=== Data in this exercise ===

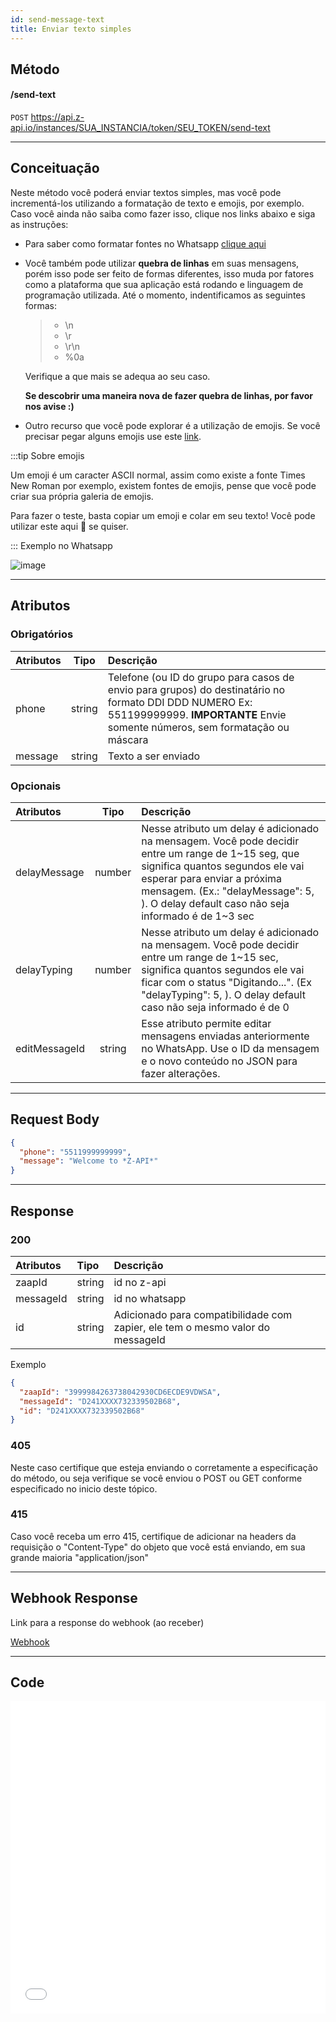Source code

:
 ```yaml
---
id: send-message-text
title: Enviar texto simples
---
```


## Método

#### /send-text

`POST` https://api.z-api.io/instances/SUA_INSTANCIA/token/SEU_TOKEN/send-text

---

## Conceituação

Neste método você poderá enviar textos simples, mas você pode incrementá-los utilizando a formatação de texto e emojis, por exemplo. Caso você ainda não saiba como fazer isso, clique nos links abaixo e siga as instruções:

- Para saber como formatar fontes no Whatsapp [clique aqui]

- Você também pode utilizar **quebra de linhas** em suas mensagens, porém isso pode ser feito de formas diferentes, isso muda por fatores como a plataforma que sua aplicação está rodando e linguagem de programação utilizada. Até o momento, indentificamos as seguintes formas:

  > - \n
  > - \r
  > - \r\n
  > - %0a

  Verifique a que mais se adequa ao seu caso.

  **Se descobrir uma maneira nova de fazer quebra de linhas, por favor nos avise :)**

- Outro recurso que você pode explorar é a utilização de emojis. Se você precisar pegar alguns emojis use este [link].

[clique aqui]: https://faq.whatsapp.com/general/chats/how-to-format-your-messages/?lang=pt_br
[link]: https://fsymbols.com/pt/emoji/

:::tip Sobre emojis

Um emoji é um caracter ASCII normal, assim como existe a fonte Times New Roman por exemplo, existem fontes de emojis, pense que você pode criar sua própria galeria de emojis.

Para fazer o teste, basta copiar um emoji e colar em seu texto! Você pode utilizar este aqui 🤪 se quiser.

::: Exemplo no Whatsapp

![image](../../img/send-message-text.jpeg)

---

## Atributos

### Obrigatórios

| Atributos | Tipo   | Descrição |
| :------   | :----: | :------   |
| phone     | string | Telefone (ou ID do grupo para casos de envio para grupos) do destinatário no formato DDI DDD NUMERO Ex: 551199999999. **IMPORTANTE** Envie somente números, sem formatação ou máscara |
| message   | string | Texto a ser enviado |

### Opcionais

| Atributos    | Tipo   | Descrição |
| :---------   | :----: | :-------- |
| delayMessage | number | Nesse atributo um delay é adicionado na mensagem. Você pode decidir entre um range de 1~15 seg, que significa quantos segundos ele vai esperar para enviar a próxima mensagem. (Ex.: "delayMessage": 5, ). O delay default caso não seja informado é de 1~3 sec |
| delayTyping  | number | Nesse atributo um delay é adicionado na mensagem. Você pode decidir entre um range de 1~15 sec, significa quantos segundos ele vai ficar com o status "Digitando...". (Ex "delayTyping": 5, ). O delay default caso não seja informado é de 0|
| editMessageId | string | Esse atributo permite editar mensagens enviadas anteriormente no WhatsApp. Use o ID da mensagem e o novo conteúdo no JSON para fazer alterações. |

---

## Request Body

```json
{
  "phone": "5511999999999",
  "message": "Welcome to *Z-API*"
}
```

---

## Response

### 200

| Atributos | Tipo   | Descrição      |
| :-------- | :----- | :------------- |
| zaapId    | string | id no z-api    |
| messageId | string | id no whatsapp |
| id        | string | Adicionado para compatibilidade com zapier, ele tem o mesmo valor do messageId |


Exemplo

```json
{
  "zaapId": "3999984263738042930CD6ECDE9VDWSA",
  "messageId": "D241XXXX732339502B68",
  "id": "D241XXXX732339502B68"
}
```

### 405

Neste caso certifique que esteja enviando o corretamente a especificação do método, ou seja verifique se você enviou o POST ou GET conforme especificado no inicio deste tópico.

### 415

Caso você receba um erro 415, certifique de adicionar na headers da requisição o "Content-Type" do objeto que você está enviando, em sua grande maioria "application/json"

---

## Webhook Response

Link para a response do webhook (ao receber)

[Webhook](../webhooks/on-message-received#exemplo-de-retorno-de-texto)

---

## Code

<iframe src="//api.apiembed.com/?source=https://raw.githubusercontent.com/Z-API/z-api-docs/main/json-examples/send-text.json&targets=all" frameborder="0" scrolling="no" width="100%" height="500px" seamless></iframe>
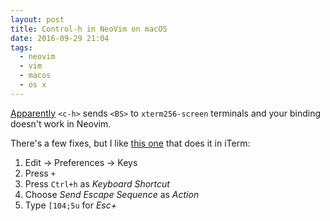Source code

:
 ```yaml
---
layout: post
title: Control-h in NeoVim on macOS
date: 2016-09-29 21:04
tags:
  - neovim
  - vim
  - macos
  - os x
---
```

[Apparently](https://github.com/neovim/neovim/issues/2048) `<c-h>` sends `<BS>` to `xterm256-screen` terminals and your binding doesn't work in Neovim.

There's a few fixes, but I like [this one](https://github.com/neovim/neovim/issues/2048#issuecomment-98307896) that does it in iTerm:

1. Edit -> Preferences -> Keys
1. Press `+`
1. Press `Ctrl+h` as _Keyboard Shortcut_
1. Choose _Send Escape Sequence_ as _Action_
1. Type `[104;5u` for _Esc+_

===

• Task objective
The answer is the lines above between the line holding "Um emoji é um" and the line holding "de 1~3 sec |", inclusive, each written out exactly, and no others.

• Output for this exercise
Um emoji é um caracter ASCII normal, assim como existe a fonte Times New Roman por exemplo, existem fontes de emojis, pense que você pode criar sua própria galeria de emojis.

Para fazer o teste, basta copiar um emoji e colar em seu texto! Você pode utilizar este aqui 🤪 se quiser.

::: Exemplo no Whatsapp

![image](../../img/send-message-text.jpeg)

---

## Atributos

### Obrigatórios

| Atributos | Tipo   | Descrição |
| :------   | :----: | :------   |
| phone     | string | Telefone (ou ID do grupo para casos de envio para grupos) do destinatário no formato DDI DDD NUMERO Ex: 551199999999. **IMPORTANTE** Envie somente números, sem formatação ou máscara |
| message   | string | Texto a ser enviado |

### Opcionais

| Atributos    | Tipo   | Descrição |
| :---------   | :----: | :-------- |
| delayMessage | number | Nesse atributo um delay é adicionado na mensagem. Você pode decidir entre um range de 1~15 seg, que significa quantos segundos ele vai esperar para enviar a próxima mensagem. (Ex.: "delayMessage": 5, ). O delay default caso não seja informado é de 1~3 sec |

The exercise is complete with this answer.